Tren yolculuğu keyiftir!
Zamanı yönetemezsiniz kompartımanda, tabisinizdir ona…
Sizi öyle çeker ki içine, her anınızda dinginliği yaşarsınız…
Teknolojinin tuşuna dokunduğunuzda bile, dokunduğunuz tarihtir…



Ah Mehmet,
Yine tutamadın kendini!
Bir Belaruslu’ya neden umut verdin ki!
Her insan kıymetlidir, doğru. Ama umudu olan çok daha kıymetlidir…
Dünyayı yıkarmış kırılan her bir umut…
Daha kötüsü ise;
Bir tren yolculuğu kadar umutlanmaktır…



Her insan bir dünyadır Mehmet!
Ha Çankırı’dan ha Trabzon’dan gelmiş olsun, ha Minsk’te ha Brest’te yaşıyor olsun…
Bir karşı cinsin dinginliğinde şefkat umudundasın. Kazanamadığın olgunluğu, bir direksiyon başında, zarif bir ele teslim ettin…
Gücün imanda, zarafetin ruhta olduğunu unutma dostum!
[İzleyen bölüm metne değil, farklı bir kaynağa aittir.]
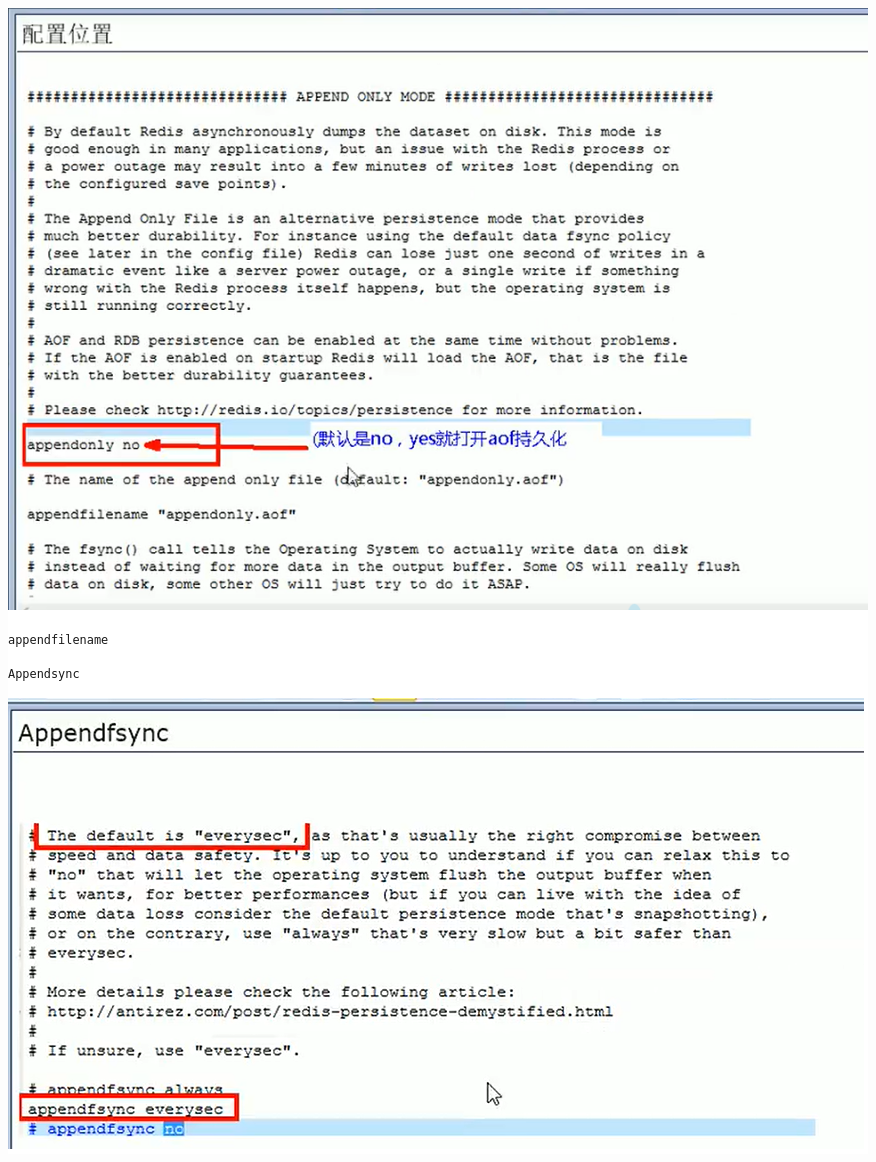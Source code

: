 ![](/static/2021-08-20-19-53-51.png)

`appendfilename`

`Appendsync`

![](/static/2021-08-20-19-54-26.png)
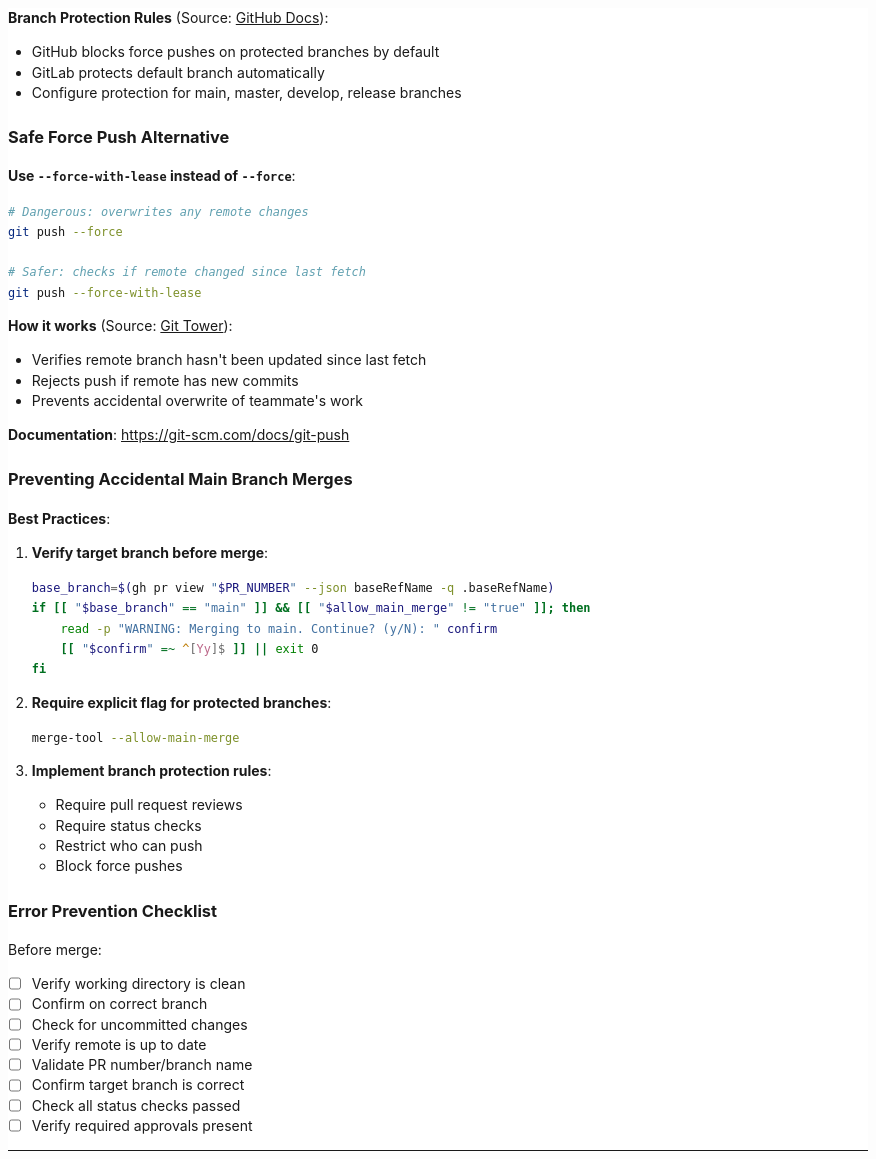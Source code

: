 **Branch Protection Rules** (Source: [GitHub Docs](https://docs.github.com/en/repositories/configuring-branches-and-merges-in-your-repository/managing-protected-branches/about-protected-branches)):

- GitHub blocks force pushes on protected branches by default
- GitLab protects default branch automatically
- Configure protection for main, master, develop, release branches

### Safe Force Push Alternative

**Use `--force-with-lease` instead of `--force`**:

```bash
# Dangerous: overwrites any remote changes
git push --force

# Safer: checks if remote changed since last fetch
git push --force-with-lease
```

**How it works** (Source: [Git Tower](https://www.git-tower.com/blog/force-push-in-git/)):
- Verifies remote branch hasn't been updated since last fetch
- Rejects push if remote has new commits
- Prevents accidental overwrite of teammate's work

**Documentation**: https://git-scm.com/docs/git-push

### Preventing Accidental Main Branch Merges

**Best Practices**:

1. **Verify target branch before merge**:
   ```bash
   base_branch=$(gh pr view "$PR_NUMBER" --json baseRefName -q .baseRefName)
   if [[ "$base_branch" == "main" ]] && [[ "$allow_main_merge" != "true" ]]; then
       read -p "WARNING: Merging to main. Continue? (y/N): " confirm
       [[ "$confirm" =~ ^[Yy]$ ]] || exit 0
   fi
   ```

2. **Require explicit flag for protected branches**:
   ```bash
   merge-tool --allow-main-merge
   ```

3. **Implement branch protection rules**:
   - Require pull request reviews
   - Require status checks
   - Restrict who can push
   - Block force pushes

### Error Prevention Checklist

Before merge:
- [ ] Verify working directory is clean
- [ ] Confirm on correct branch
- [ ] Check for uncommitted changes
- [ ] Verify remote is up to date
- [ ] Validate PR number/branch name
- [ ] Confirm target branch is correct
- [ ] Check all status checks passed
- [ ] Verify required approvals present

---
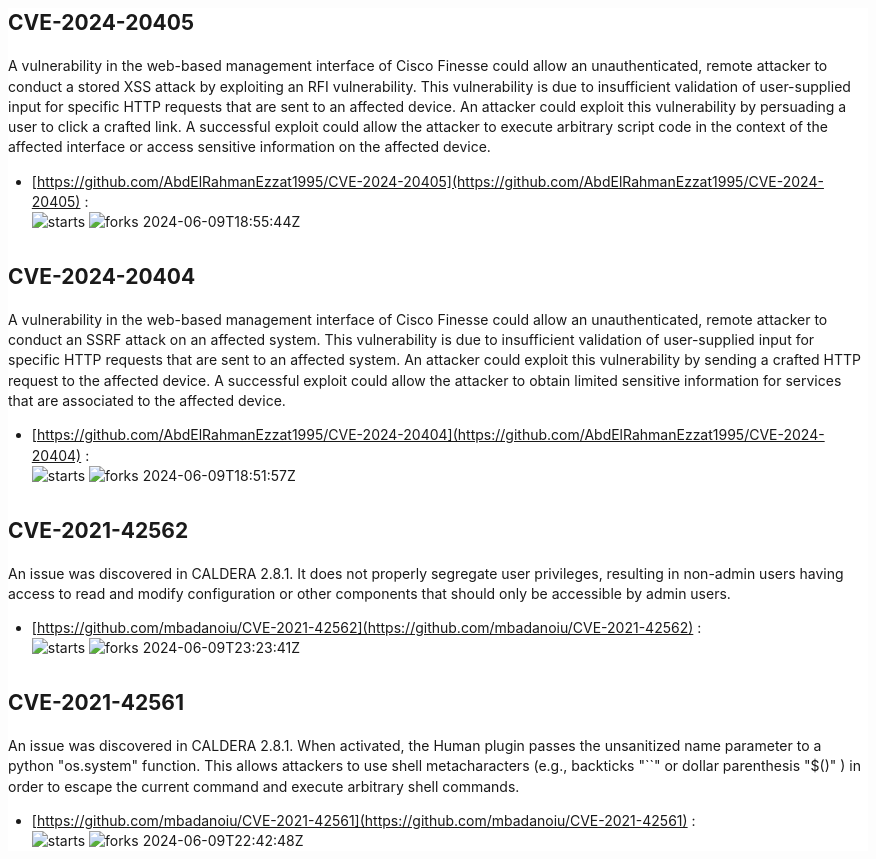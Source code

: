 ## CVE-2024-20405
 A vulnerability in the web-based management interface of Cisco Finesse could allow an unauthenticated, remote attacker to conduct a stored XSS attack by exploiting an RFI vulnerability.  This vulnerability is due to insufficient validation of user-supplied input for specific HTTP requests that are sent to an affected device. An attacker could exploit this vulnerability by persuading a user to click a crafted link. A successful exploit could allow the attacker to execute arbitrary script code in the context of the affected interface or access sensitive information on the affected device.

- [https://github.com/AbdElRahmanEzzat1995/CVE-2024-20405](https://github.com/AbdElRahmanEzzat1995/CVE-2024-20405) :  
![starts](https://img.shields.io/github/stars/AbdElRahmanEzzat1995/CVE-2024-20405.svg) 
![forks](https://img.shields.io/github/forks/AbdElRahmanEzzat1995/CVE-2024-20405.svg) 
2024-06-09T18:55:44Z

## CVE-2024-20404
 A vulnerability in the web-based management interface of Cisco Finesse could allow an unauthenticated, remote attacker to conduct an SSRF attack on an affected system. This vulnerability is due to insufficient validation of user-supplied input for specific HTTP requests that are sent to an affected system. An attacker could exploit this vulnerability by sending a crafted HTTP request to the affected device. A successful exploit could allow the attacker to obtain limited sensitive information for services that are associated to the affected device.

- [https://github.com/AbdElRahmanEzzat1995/CVE-2024-20404](https://github.com/AbdElRahmanEzzat1995/CVE-2024-20404) :  
![starts](https://img.shields.io/github/stars/AbdElRahmanEzzat1995/CVE-2024-20404.svg) 
![forks](https://img.shields.io/github/forks/AbdElRahmanEzzat1995/CVE-2024-20404.svg) 
2024-06-09T18:51:57Z

## CVE-2021-42562
 An issue was discovered in CALDERA 2.8.1. It does not properly segregate user privileges, resulting in non-admin users having access to read and modify configuration or other components that should only be accessible by admin users.

- [https://github.com/mbadanoiu/CVE-2021-42562](https://github.com/mbadanoiu/CVE-2021-42562) :  
![starts](https://img.shields.io/github/stars/mbadanoiu/CVE-2021-42562.svg) 
![forks](https://img.shields.io/github/forks/mbadanoiu/CVE-2021-42562.svg) 
2024-06-09T23:23:41Z

## CVE-2021-42561
 An issue was discovered in CALDERA 2.8.1. When activated, the Human plugin passes the unsanitized name parameter to a python "os.system" function. This allows attackers to use shell metacharacters (e.g., backticks "``" or dollar parenthesis "$()" ) in order to escape the current command and execute arbitrary shell commands.

- [https://github.com/mbadanoiu/CVE-2021-42561](https://github.com/mbadanoiu/CVE-2021-42561) :  
![starts](https://img.shields.io/github/stars/mbadanoiu/CVE-2021-42561.svg) 
![forks](https://img.shields.io/github/forks/mbadanoiu/CVE-2021-42561.svg) 
2024-06-09T22:42:48Z
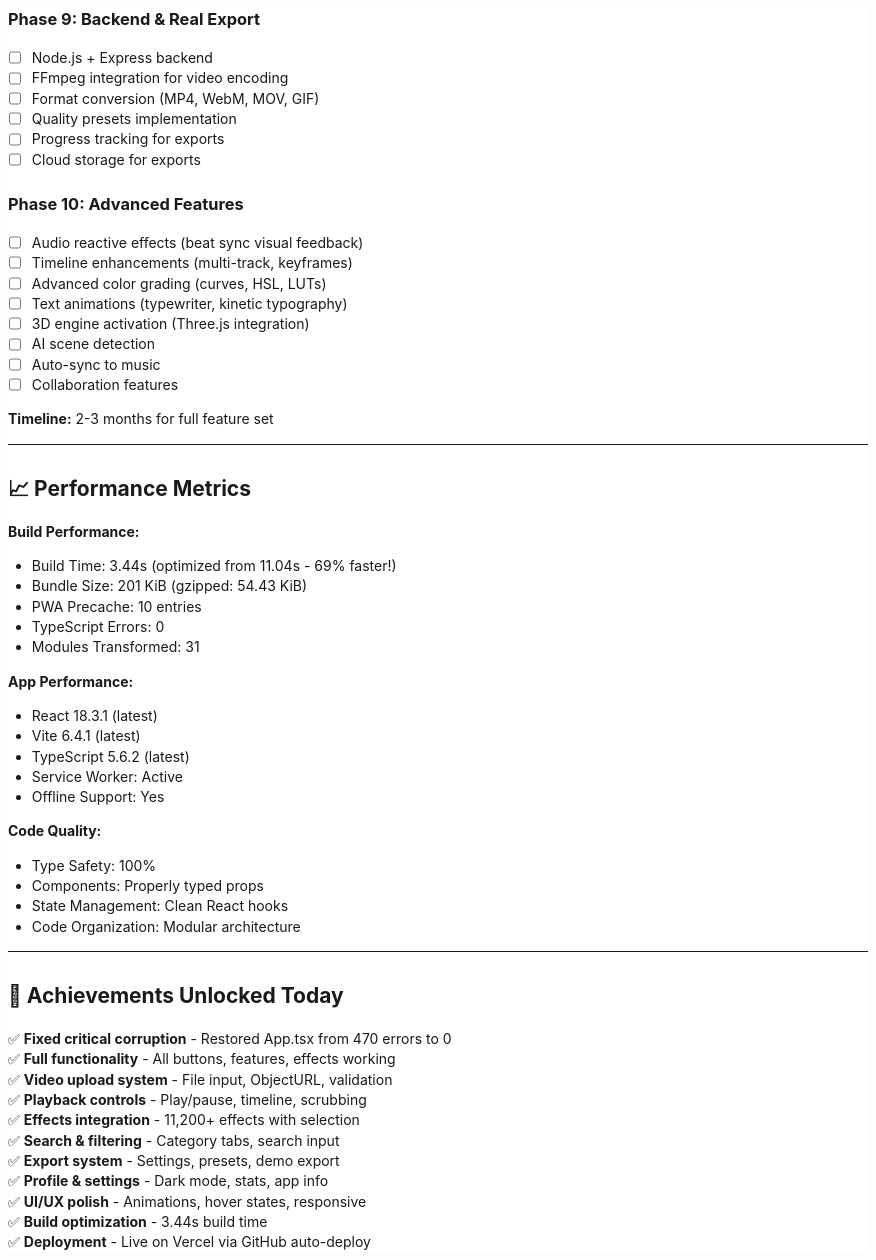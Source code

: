 ### Phase 9: Backend & Real Export
- [ ] Node.js + Express backend
- [ ] FFmpeg integration for video encoding
- [ ] Format conversion (MP4, WebM, MOV, GIF)
- [ ] Quality presets implementation
- [ ] Progress tracking for exports
- [ ] Cloud storage for exports

### Phase 10: Advanced Features
- [ ] Audio reactive effects (beat sync visual feedback)
- [ ] Timeline enhancements (multi-track, keyframes)
- [ ] Advanced color grading (curves, HSL, LUTs)
- [ ] Text animations (typewriter, kinetic typography)
- [ ] 3D engine activation (Three.js integration)
- [ ] AI scene detection
- [ ] Auto-sync to music
- [ ] Collaboration features

**Timeline:** 2-3 months for full feature set

---

## 📈 Performance Metrics

**Build Performance:**
- Build Time: 3.44s (optimized from 11.04s - 69% faster!)
- Bundle Size: 201 KiB (gzipped: 54.43 KiB)
- PWA Precache: 10 entries
- TypeScript Errors: 0
- Modules Transformed: 31

**App Performance:**
- React 18.3.1 (latest)
- Vite 6.4.1 (latest)
- TypeScript 5.6.2 (latest)
- Service Worker: Active
- Offline Support: Yes

**Code Quality:**
- Type Safety: 100%
- Components: Properly typed props
- State Management: Clean React hooks
- Code Organization: Modular architecture

---

## 🎉 Achievements Unlocked Today

✅ **Fixed critical corruption** - Restored App.tsx from 470 errors to 0  
✅ **Full functionality** - All buttons, features, effects working  
✅ **Video upload system** - File input, ObjectURL, validation  
✅ **Playback controls** - Play/pause, timeline, scrubbing  
✅ **Effects integration** - 11,200+ effects with selection  
✅ **Search & filtering** - Category tabs, search input  
✅ **Export system** - Settings, presets, demo export  
✅ **Profile & settings** - Dark mode, stats, app info  
✅ **UI/UX polish** - Animations, hover states, responsive  
✅ **Build optimization** - 3.44s build time  
✅ **Deployment** - Live on Vercel via GitHub auto-deploy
Düşmanlığa kaptırma kendini Mehmedim!
Kindarlığa prim verme!
Ve sonuna kadar inan halkların kardeşliğine…
Ermeni de olsa gir mekânına, helalince tadına bak her şeyiyle senden ve ondan anonimleşmiş lezzetlerin…
Sadece Ermeni’yle değil Mehmet, Kürt ve Zaza’yla da köprü kur!
Bölücü diyecekler sana biliyorum. Ama sen yüreğinle eğil ve Kürdün, ve Zazanın alnından da öp, yüreğinden de, aşağılanmaya inat…



Ah Mehmet kardeş ah!
Çok şey yaşadın sen, yaşın aldı gitti başını. Ama gördüm ki pür insansın sen!
Kaç insan, referansın üç silsile sonrasına güvenerek yardıma koşar!
El-hak doğru dedin Mehmet;
En büyük sermayemiz ilişkimizdir!
Birden Mustafa Şen’i hatırladım, kompartımanda. Meteliğe kurşun sıktığımız dönemde “sermayemiz yok demeyin, en büyük sermayeniz ilişkinizdir” demişti…
Ah Mustafa Abi, 
O ufkunla nerelere attın bizi, bir bilsen;
Dünya şehirlerinde dolaşıyoruz…
Şimdi de küçücük, tenha mekânlarıyla dolu Minsk’te, Brest’te kazandığımız dostluklara uzanıyoruz, sermayeyi finanstan arındırarak…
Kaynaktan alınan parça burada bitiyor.